How to complete this task | The word "zařízení" marks the lines to report; pull each of them from the listing.

Given records |
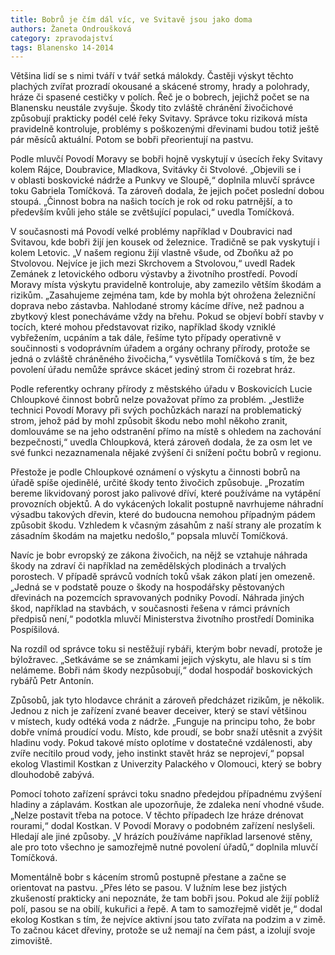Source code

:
 ```yaml
---
title: Bobrů je čím dál víc, ve Svitavě jsou jako doma
authors: Žaneta Ondroušková
category: zpravodajství
tags: Blanensko 14-2014
---
```


Většina lidí se s nimi tváří v tvář setká málokdy. Častěji výskyt těchto plachých zvířat prozradí okousané a skácené stromy, hrady a polohrady, hráze či spasené cestičky v polích. Řeč je o bobrech, jejichž počet se na Blanensku neustále zvyšuje. Škody tito zvláště chránění živočichové způsobují prakticky podél celé řeky Svitavy. Správce toku riziková místa pravidelně kontroluje, problémy s poškozenými dřevinami budou totiž ještě pár měsíců aktuální. Potom se bobři přeorientují na pastvu.

Podle mluvčí Povodí Moravy se bobři hojně vyskytují v úsecích řeky Svitavy kolem Rájce, Doubravice, Mladkova, Svitávky či Stvolové. „Objevili se i v oblasti boskovické nádrže a Punkvy ve Sloupě,“ doplnila mluvčí správce toku Gabriela Tomíčková. Ta zároveň dodala, že jejich počet poslední dobou stoupá. „Činnost bobra na našich tocích je rok od roku patrnější, a to především kvůli jeho stále se zvětšující populaci,“ uvedla Tomíčková. 

V současnosti má Povodí velké problémy například v Doubravici nad Svitavou, kde bobři žijí jen kousek od železnice. Tradičně se pak vyskytují i kolem Letovic. „V našem regionu žijí vlastně všude, od Zboňku až po Stvolovou. Nejvíce je jich mezi Skrchovem a Stvolovou,“ uvedl Radek Zemánek z letovického odboru výstavby a životního prostředí. Povodí Moravy místa výskytu pravidelně kontroluje, aby zamezilo větším škodám a rizikům. „Zasahujeme zejména tam, kde by mohla být ohrožena železniční doprava nebo zástavba. Nahlodané stromy kácíme dříve, než padnou a zbytkový klest ponecháváme vždy na břehu. Pokud se objeví bobří stavby v tocích, které mohou představovat riziko, například škody vzniklé vybřežením, ucpáním a tak dále, řešíme tyto případy operativně v součinnosti s vodoprávním úřadem a orgány ochrany přírody, protože se jedná o zvláště chráněného živočicha,“ vysvětlila Tomíčková s tím, že bez povolení úřadu nemůže správce skácet jediný strom či rozebrat hráz.

Podle referentky ochrany přírody z městského úřadu v Boskovicích Lucie Chloupkové činnost bobrů nelze považovat přímo za problém. „Jestliže technici Povodí Moravy při svých pochůzkách narazí na problematický strom, jehož pád by mohl způsobit škodu nebo mohl někoho zranit, domlouváme se na jeho odstranění přímo na místě s ohledem na zachování bezpečnosti,“ uvedla Chloupková, která zároveň dodala, že za osm let ve své funkci nezaznamenala nějaké zvýšení či snížení počtu bobrů v regionu.

Přestože je podle Chloupkové oznámení o výskytu a činnosti bobrů na úřadě spíše ojedinělé, určité škody tento živočich způsobuje. „Prozatím bereme likvidovaný porost jako palivové dříví, které používáme na vytápění provozních objektů. A do vykácených lokalit postupně navrhujeme náhradní výsadbu takových dřevin, které do budoucna nemohou případným pádem způsobit škodu. Vzhledem k včasným zásahům z naší strany ale prozatím k zásadním škodám na majetku nedošlo,“ popsala mluvčí Tomíčková. 

Navíc je bobr evropský ze zákona živočich, na nějž se vztahuje náhrada škody na zdraví či například na zemědělských plodinách a trvalých porostech. V případě správců vodních toků však zákon platí jen omezeně. „Jedná se v podstatě pouze o škody na hospodářsky pěstovaných dřevinách na pozemcích spravovaných podniky Povodí. Náhrada jiných škod, například na stavbách, v současnosti řešena v rámci právních předpisů není,“ podotkla mluvčí Ministerstva životního prostředí Dominika Pospíšilová. 

Na rozdíl od správce toku si nestěžují rybáři, kterým bobr nevadí, protože je býložravec. „Setkáváme se se známkami jejich výskytu, ale hlavu si s tím nelámeme. Bobři nám škody nezpůsobují,“ dodal hospodář boskovických rybářů Petr Antonín.

Způsobů, jak tyto hlodavce chránit a zároveň předcházet rizikům, je několik. Jednou z nich je zařízení zvané beaver deceiver, který se staví většinou v místech, kudy odtéká voda z nádrže. „Funguje na principu toho, že bobr dobře vnímá proudící vodu. Místo, kde proudí, se bobr snaží utěsnit a zvýšit hladinu vody. Pokud takové místo oplotíme v dostatečné vzdálenosti, aby zvíře necítilo proud vody, jeho instinkt stavět hráz se neprojeví,“ popsal ekolog Vlastimil Kostkan z Univerzity Palackého v Olomouci, který se bobry dlouhodobě zabývá.

Pomocí tohoto zařízení správci toku snadno předejdou případnému zvýšení hladiny a záplavám. Kostkan ale upozorňuje, že zdaleka není vhodné všude. „Nelze postavit třeba na potoce. V těchto případech lze hráze drénovat rourami,“ dodal Kostkan.
V Povodí Moravy o podobném zařízení neslyšeli. Hledají ale jiné způsoby. „V hrázích používáme například larsenové stěny, ale pro toto všechno je samozřejmě nutné povolení úřadů,“ doplnila mluvčí Tomíčková.

Momentálně bobr s kácením stromů postupně přestane a začne se orientovat na pastvu. „Přes léto se pasou. V lužním lese bez jistých zkušeností prakticky ani nepoznáte, že tam bobři jsou. Pokud ale žijí poblíž polí, pasou se na obilí, kukuřici a řepě. A tam to samozřejmě vidět je,“ dodal ekolog Kostkan s tím, že nejvíce aktivní jsou tato zvířata na podzim a v zimě. To začnou kácet dřeviny, protože se už nemají na čem pást, a izolují svoje zimoviště.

Answer area |
Způsobů, jak tyto hlodavce chránit a zároveň předcházet rizikům, je několik. Jednou z nich je zařízení zvané beaver deceiver, který se staví většinou v místech, kudy odtéká voda z nádrže. „Funguje na principu toho, že bobr dobře vnímá proudící vodu. Místo, kde proudí, se bobr snaží utěsnit a zvýšit hladinu vody. Pokud takové místo oplotíme v dostatečné vzdálenosti, aby zvíře necítilo proud vody, jeho instinkt stavět hráz se neprojeví,“ popsal ekolog Vlastimil Kostkan z Univerzity Palackého v Olomouci, který se bobry dlouhodobě zabývá.
Pomocí tohoto zařízení správci toku snadno předejdou případnému zvýšení hladiny a záplavám. Kostkan ale upozorňuje, že zdaleka není vhodné všude. „Nelze postavit třeba na potoce. V těchto případech lze hráze drénovat rourami,“ dodal Kostkan.
V Povodí Moravy o podobném zařízení neslyšeli. Hledají ale jiné způsoby. „V hrázích používáme například larsenové stěny, ale pro toto všechno je samozřejmě nutné povolení úřadů,“ doplnila mluvčí Tomíčková.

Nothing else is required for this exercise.